'''

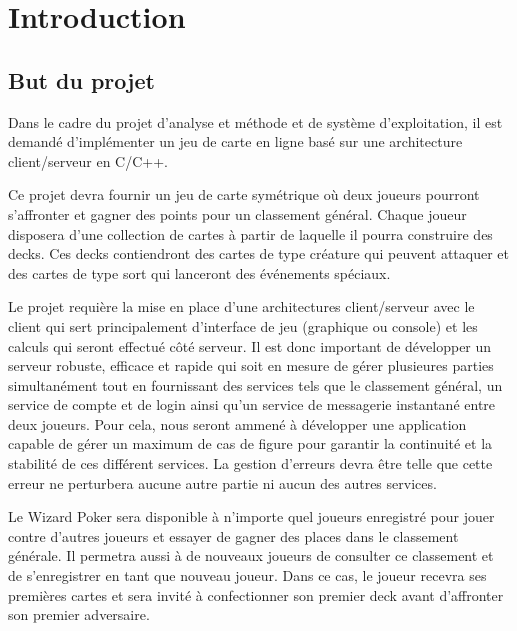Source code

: \documentclass[11pt,a4paper]{article}
\begin{document}

\pagestyle{empty}
\tableofcontents
\newpage
\pagestyle{fancy}

\setcounter{page}{1}

\section{Introduction}
\label{sec:intro}

\subsection{But du projet}
\label{sec:but}

Dans le cadre du projet d'analyse et méthode et de système
d'exploitation, il est demandé d'implémenter un jeu de carte en ligne
basé sur une architecture client/serveur en C/C++.

\medbreak

Ce projet devra fournir un jeu de carte symétrique où deux joueurs
pourront s'affronter et gagner des points pour un classement
général. Chaque joueur disposera d'une collection de cartes à partir
de laquelle il pourra construire des decks. Ces decks contiendront des
cartes de type créature qui peuvent attaquer et des cartes de type
sort qui lanceront des événements spéciaux.

\medbreak

Le projet requière la mise en place d'une architectures client/serveur
avec le client qui sert principalement d'interface de jeu (graphique
ou console) et les calculs qui seront effectué côté serveur. Il est
donc important de développer un serveur robuste, efficace et rapide
qui soit en mesure de gérer plusieures parties simultanément tout en
fournissant des services tels que le classement général, un service de
compte et de login ainsi qu'un service de messagerie instantané entre
deux joueurs. Pour cela, nous seront ammené à développer une
application capable de gérer un maximum de cas de figure pour garantir
la continuité et la stabilité de ces différent services. La gestion
d'erreurs devra être telle que cette erreur ne perturbera aucune autre
partie ni aucun des autres services.

\medbreak

Le Wizard Poker sera disponible à n'importe quel joueurs enregistré
pour jouer contre d'autres joueurs et essayer de gagner des places
dans le classement générale. Il permetra aussi à de nouveaux joueurs
de consulter ce classement et de s'enregistrer en tant que nouveau
joueur. Dans ce cas, le joueur recevra ses premières cartes et sera
invité à confectionner son premier deck avant d'affronter son premier
adversaire.
\end{document}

'''

Scan the entries above for the string "joueurs" and copy each line that contains it.

**EXPECTED ANSWER**:
Ce projet devra fournir un jeu de carte symétrique où deux joueurs
deux joueurs. Pour cela, nous seront ammené à développer une
Le Wizard Poker sera disponible à n'importe quel joueurs enregistré
pour jouer contre d'autres joueurs et essayer de gagner des places
dans le classement générale. Il permetra aussi à de nouveaux joueurs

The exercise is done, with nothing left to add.